Tory Sampson is a second-year graduate student in the Linguistics doctoral program at UCSD. The talk is: ‘An Emerging SELF: The Copular Cycle in ASL’. Currently, she is working on describing the copular cycle in ASL, a grammaticalization phenomenon seen cross-linguistically in which a pronoun evolves into a copula. Refreshments will be served right after her talk. Please RSVP by Sept 3rd to cogrady@sdsu.edu
Abstract
Tory Sampson & Rachel I. Mayberry
In modern ASL, the sign SELF has been found to be a reflexive pronoun (Baker-Shenk
& Cokely 1980; Kegl 2003; Sandler & Lillo-Martin 2006), a quasi-intensifier
(Koulidobrova 2009), and an emphatic (Wilkinson 2013a, b).

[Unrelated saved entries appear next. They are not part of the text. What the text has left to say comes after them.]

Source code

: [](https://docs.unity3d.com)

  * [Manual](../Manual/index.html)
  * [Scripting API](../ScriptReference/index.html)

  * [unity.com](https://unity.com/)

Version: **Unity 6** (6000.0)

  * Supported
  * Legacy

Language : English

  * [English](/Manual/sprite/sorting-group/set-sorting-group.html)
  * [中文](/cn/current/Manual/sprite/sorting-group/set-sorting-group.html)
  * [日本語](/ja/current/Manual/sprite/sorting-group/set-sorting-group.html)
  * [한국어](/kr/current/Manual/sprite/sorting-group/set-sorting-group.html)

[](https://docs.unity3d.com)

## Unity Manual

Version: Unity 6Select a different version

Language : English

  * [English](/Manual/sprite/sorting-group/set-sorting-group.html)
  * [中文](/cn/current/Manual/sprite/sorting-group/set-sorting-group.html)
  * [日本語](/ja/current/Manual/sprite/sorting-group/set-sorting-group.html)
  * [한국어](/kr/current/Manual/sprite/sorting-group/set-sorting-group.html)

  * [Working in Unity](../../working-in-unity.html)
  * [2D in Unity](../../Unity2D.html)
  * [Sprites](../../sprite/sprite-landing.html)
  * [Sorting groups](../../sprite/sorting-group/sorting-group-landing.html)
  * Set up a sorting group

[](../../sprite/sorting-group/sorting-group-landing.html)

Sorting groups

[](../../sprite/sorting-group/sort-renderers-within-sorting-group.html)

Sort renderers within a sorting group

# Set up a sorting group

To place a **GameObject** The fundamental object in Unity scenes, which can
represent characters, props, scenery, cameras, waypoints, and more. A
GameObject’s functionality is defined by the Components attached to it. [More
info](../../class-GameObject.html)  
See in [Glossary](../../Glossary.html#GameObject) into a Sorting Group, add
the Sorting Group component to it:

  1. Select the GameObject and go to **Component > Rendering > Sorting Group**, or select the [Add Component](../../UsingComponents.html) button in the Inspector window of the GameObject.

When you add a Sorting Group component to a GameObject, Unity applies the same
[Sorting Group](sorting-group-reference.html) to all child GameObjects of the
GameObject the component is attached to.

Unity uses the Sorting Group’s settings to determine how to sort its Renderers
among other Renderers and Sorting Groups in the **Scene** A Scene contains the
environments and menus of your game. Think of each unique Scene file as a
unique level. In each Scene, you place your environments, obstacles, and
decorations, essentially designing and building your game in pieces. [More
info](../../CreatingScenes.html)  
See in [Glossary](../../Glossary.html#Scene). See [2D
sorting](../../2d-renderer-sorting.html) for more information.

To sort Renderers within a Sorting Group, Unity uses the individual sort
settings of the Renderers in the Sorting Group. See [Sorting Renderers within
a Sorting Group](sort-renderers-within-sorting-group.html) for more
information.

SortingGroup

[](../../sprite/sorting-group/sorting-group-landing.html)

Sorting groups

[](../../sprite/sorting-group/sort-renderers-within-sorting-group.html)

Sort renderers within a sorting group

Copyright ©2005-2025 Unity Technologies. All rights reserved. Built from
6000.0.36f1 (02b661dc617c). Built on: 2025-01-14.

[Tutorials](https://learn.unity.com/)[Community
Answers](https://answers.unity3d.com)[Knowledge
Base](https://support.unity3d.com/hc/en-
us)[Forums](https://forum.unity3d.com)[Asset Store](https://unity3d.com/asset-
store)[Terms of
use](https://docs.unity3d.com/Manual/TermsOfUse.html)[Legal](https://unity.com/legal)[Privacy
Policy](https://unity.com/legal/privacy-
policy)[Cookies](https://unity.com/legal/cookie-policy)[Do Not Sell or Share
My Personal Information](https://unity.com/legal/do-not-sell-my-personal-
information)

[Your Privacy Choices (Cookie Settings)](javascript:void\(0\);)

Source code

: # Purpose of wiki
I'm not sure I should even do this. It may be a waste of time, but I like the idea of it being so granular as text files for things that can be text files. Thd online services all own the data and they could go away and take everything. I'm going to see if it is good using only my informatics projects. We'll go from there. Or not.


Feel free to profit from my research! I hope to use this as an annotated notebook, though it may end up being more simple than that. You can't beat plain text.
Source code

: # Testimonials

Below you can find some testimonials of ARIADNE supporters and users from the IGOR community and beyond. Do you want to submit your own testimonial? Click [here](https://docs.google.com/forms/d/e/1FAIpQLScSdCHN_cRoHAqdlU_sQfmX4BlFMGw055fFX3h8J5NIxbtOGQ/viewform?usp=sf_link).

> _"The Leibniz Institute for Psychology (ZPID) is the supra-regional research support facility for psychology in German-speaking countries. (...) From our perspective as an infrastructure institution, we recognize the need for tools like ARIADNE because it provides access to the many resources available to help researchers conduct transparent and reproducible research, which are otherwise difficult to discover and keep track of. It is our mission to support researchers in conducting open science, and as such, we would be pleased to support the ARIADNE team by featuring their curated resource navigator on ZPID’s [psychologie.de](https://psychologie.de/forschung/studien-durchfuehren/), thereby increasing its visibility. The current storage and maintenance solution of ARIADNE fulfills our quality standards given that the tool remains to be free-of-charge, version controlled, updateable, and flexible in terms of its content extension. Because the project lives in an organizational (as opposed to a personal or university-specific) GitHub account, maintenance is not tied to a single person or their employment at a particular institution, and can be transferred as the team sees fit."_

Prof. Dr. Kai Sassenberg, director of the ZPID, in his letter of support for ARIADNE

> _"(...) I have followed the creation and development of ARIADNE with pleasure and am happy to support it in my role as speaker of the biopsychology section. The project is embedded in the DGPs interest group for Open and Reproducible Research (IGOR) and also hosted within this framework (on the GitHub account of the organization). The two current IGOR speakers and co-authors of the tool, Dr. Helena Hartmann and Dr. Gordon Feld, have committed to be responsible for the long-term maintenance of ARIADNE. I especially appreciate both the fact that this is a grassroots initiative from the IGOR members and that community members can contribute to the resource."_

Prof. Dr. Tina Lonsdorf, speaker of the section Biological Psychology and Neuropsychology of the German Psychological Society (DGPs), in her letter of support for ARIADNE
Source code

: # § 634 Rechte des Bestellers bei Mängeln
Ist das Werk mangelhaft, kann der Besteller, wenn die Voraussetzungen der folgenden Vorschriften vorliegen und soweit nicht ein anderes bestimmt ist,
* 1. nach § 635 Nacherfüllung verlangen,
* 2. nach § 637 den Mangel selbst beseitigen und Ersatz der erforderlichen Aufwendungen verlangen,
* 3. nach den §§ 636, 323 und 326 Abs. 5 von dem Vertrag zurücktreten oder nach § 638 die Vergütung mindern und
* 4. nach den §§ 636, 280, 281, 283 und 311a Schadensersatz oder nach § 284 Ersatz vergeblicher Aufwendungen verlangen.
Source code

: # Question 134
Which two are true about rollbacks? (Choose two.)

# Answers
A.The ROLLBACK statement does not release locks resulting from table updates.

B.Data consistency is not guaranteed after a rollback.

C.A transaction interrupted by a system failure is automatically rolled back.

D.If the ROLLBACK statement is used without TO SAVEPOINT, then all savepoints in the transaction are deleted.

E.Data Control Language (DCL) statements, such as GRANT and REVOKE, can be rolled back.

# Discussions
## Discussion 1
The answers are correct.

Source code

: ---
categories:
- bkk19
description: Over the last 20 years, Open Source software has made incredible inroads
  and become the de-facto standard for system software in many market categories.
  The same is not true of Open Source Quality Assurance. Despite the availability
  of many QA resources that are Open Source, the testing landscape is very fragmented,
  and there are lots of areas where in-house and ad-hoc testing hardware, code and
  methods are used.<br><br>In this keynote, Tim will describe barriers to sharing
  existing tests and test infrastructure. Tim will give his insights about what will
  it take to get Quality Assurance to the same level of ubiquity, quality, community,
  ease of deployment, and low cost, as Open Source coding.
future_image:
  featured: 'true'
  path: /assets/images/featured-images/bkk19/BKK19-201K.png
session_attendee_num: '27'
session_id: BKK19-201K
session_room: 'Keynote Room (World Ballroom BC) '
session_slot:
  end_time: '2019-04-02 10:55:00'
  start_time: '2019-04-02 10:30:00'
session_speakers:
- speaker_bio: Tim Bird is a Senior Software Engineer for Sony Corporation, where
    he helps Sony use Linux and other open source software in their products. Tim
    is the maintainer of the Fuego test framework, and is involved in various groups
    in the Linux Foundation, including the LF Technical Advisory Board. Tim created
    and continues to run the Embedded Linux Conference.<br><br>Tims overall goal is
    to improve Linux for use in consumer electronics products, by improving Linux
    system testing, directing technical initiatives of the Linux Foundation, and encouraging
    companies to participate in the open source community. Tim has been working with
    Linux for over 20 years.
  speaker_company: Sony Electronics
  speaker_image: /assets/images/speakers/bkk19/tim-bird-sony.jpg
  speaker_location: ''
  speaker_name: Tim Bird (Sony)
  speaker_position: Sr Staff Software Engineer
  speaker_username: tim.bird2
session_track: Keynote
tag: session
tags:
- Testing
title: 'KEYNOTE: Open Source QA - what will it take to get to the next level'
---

Analyzing data from old
(1910-1915) and modern ASL corpora, we find that in sentences with nominal
predicates, SELF in the post-nominal position functions as a copula rather than as an
emphatic as commonly observed in spoken languages. In old ASL, the sign SELF was
used extensively as a third person subject pronoun. This suggests that the current sign
SELF has undergone a copular cycle, that is, a grammaticalization process in which a
pronoun evolves into a copula (Katz 1996). We provide evidence that SELF in ASL has
evolved a new copular function for use in sentences with nominal predicates.